PROBLEM REQUIREMENTS → State how many lines in the entries below contain "code". Write nothing but the number.
(Beginning of AVAILABLE DATA)
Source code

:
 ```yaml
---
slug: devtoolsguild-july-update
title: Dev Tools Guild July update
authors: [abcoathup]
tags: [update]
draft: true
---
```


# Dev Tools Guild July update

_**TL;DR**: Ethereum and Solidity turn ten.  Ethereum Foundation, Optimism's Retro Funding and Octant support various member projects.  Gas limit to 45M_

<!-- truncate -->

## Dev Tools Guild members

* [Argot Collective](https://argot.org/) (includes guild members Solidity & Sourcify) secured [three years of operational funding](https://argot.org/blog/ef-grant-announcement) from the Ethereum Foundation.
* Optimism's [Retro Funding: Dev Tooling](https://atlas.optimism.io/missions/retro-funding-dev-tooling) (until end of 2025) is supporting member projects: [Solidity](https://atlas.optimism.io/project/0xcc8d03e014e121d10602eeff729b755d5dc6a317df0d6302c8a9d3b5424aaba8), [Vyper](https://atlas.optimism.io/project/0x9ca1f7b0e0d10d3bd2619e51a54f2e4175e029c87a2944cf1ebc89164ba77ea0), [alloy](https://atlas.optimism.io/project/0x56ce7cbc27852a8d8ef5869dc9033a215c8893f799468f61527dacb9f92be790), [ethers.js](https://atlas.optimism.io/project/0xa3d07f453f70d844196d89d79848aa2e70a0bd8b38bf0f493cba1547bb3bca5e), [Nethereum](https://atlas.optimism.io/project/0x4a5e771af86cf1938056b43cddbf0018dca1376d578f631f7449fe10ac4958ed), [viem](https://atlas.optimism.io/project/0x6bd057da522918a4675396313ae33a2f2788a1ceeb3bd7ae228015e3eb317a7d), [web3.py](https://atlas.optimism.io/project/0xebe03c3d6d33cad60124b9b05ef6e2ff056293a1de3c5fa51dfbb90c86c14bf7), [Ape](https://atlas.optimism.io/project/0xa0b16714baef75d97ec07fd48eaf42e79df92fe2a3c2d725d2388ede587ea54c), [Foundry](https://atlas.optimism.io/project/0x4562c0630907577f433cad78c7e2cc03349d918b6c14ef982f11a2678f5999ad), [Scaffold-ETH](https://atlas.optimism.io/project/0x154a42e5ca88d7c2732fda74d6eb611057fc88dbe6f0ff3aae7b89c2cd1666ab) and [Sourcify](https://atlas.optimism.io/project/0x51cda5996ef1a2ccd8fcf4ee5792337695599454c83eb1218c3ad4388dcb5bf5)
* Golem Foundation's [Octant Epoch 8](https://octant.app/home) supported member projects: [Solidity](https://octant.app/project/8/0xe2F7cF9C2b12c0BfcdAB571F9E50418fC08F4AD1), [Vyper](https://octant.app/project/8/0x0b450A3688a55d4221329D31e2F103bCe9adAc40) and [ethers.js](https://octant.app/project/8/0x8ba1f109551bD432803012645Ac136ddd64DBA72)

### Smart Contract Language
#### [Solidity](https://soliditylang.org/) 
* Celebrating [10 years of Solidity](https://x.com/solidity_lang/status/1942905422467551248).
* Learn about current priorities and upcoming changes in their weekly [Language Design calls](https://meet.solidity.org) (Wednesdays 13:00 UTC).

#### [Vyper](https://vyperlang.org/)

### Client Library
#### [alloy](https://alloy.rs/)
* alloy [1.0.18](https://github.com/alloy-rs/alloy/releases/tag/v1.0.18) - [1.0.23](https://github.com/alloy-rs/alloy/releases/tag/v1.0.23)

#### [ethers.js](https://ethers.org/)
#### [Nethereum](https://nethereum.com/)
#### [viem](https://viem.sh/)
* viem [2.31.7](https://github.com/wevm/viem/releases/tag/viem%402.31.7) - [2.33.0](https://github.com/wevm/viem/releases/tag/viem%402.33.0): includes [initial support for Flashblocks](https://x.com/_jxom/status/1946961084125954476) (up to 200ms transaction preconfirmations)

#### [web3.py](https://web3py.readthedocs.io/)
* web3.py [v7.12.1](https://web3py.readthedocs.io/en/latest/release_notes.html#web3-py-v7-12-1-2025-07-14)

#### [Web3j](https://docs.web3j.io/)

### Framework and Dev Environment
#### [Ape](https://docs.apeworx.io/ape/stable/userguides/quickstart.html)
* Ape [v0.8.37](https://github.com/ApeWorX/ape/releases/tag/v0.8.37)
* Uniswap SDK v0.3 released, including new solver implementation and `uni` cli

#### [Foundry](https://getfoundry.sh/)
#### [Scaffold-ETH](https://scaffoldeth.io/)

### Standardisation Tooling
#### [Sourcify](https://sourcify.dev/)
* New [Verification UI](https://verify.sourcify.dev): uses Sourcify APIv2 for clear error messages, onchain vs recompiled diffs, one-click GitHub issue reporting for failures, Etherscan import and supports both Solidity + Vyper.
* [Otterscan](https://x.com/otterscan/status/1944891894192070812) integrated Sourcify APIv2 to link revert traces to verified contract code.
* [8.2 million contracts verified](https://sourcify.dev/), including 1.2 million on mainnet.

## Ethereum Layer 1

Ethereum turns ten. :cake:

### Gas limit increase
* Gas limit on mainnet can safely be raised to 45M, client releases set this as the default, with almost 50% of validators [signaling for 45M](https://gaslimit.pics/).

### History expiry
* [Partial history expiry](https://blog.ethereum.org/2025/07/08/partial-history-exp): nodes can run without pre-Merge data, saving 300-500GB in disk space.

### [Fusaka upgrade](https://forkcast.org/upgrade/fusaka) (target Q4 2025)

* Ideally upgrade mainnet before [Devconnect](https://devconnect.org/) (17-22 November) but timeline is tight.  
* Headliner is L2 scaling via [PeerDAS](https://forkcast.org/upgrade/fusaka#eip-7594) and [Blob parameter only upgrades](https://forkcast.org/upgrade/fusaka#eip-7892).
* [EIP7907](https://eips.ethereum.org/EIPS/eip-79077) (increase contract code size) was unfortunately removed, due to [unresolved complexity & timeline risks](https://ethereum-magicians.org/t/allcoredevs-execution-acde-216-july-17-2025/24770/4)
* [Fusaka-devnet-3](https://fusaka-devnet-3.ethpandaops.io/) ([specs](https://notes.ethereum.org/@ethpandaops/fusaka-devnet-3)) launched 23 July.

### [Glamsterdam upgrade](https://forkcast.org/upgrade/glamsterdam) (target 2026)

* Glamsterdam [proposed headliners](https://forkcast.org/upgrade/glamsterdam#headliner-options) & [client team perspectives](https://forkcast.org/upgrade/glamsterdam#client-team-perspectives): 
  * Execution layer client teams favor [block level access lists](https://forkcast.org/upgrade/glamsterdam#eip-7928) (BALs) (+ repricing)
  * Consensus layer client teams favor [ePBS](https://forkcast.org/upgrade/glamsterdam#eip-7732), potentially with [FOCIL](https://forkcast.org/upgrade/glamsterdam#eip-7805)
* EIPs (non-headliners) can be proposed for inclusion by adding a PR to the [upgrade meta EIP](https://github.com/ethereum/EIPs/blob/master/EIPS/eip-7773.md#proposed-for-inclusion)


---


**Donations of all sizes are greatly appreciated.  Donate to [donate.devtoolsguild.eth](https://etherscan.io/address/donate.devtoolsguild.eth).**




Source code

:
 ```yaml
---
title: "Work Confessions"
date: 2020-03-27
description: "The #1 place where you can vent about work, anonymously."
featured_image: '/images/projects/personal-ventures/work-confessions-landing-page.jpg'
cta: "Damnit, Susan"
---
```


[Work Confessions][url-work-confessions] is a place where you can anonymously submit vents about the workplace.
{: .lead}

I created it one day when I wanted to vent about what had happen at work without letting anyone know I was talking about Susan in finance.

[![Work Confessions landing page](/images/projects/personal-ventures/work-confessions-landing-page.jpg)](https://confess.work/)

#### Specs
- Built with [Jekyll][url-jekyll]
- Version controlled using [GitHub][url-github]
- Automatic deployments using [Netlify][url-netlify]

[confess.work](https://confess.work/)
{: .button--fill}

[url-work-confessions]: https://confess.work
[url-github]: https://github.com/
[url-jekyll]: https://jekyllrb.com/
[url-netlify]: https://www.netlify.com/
(End of AVAILABLE DATA)
ANSWER BOX → 4